• WORK ORDER: Give a verbatim quotation of every record.

• INPUT:
--- START ---

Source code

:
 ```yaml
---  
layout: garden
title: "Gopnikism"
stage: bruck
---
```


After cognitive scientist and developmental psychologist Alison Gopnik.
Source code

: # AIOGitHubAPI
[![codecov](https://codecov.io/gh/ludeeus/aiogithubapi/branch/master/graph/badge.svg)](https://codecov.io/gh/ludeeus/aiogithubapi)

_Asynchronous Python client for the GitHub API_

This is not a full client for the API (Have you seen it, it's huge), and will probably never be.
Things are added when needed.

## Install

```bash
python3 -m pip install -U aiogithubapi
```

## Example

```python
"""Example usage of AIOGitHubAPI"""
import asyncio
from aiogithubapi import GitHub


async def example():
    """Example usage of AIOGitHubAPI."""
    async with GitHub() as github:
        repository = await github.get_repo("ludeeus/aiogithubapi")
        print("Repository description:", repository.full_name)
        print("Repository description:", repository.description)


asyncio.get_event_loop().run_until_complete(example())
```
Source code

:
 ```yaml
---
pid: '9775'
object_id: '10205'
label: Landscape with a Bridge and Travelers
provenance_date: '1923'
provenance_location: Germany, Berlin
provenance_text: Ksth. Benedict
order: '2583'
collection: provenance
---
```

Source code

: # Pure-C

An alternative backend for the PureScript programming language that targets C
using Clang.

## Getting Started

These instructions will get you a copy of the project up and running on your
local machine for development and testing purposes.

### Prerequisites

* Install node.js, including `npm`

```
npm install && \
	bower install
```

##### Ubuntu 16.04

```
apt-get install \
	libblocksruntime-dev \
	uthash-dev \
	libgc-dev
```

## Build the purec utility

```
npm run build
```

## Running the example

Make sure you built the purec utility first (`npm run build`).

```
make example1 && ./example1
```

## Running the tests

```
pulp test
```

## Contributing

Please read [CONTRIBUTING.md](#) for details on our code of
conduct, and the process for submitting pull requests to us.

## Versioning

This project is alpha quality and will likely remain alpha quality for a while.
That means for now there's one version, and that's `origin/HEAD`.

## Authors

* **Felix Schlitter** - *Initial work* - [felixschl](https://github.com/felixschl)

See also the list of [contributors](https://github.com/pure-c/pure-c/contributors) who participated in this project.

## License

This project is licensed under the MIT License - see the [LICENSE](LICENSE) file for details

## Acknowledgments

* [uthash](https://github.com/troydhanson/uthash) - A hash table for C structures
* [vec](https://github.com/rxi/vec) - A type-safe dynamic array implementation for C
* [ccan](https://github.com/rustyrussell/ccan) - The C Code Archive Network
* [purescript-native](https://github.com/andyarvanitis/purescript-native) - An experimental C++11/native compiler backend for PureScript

--- END ---

• WRITTEN ANSWER:
Source code

:
 ```yaml
---  
layout: garden
title: "Gopnikism"
stage: bruck
---
```


After cognitive scientist and developmental psychologist Alison Gopnik.
Source code

: # AIOGitHubAPI
[![codecov](https://codecov.io/gh/ludeeus/aiogithubapi/branch/master/graph/badge.svg)](https://codecov.io/gh/ludeeus/aiogithubapi)

_Asynchronous Python client for the GitHub API_

This is not a full client for the API (Have you seen it, it's huge), and will probably never be.
Things are added when needed.

## Install

```bash
python3 -m pip install -U aiogithubapi
```

## Example

```python
"""Example usage of AIOGitHubAPI"""
import asyncio
from aiogithubapi import GitHub


async def example():
    """Example usage of AIOGitHubAPI."""
    async with GitHub() as github:
        repository = await github.get_repo("ludeeus/aiogithubapi")
        print("Repository description:", repository.full_name)
        print("Repository description:", repository.description)


asyncio.get_event_loop().run_until_complete(example())
```
Source code

:
 ```yaml
---
pid: '9775'
object_id: '10205'
label: Landscape with a Bridge and Travelers
provenance_date: '1923'
provenance_location: Germany, Berlin
provenance_text: Ksth. Benedict
order: '2583'
collection: provenance
---
```

Source code

: # Pure-C

An alternative backend for the PureScript programming language that targets C
using Clang.

## Getting Started

These instructions will get you a copy of the project up and running on your
local machine for development and testing purposes.

### Prerequisites

* Install node.js, including `npm`

```
npm install && \
	bower install
```

##### Ubuntu 16.04

```
apt-get install \
	libblocksruntime-dev \
	uthash-dev \
	libgc-dev
```

## Build the purec utility

```
npm run build
```

## Running the example

Make sure you built the purec utility first (`npm run build`).

```
make example1 && ./example1
```

## Running the tests

```
pulp test
```

## Contributing

Please read [CONTRIBUTING.md](#) for details on our code of
conduct, and the process for submitting pull requests to us.

## Versioning

This project is alpha quality and will likely remain alpha quality for a while.
That means for now there's one version, and that's `origin/HEAD`.

## Authors

* **Felix Schlitter** - *Initial work* - [felixschl](https://github.com/felixschl)

See also the list of [contributors](https://github.com/pure-c/pure-c/contributors) who participated in this project.

## License

This project is licensed under the MIT License - see the [LICENSE](LICENSE) file for details

## Acknowledgments

* [uthash](https://github.com/troydhanson/uthash) - A hash table for C structures
* [vec](https://github.com/rxi/vec) - A type-safe dynamic array implementation for C
* [ccan](https://github.com/rustyrussell/ccan) - The C Code Archive Network
* [purescript-native](https://github.com/andyarvanitis/purescript-native) - An experimental C++11/native compiler backend for PureScript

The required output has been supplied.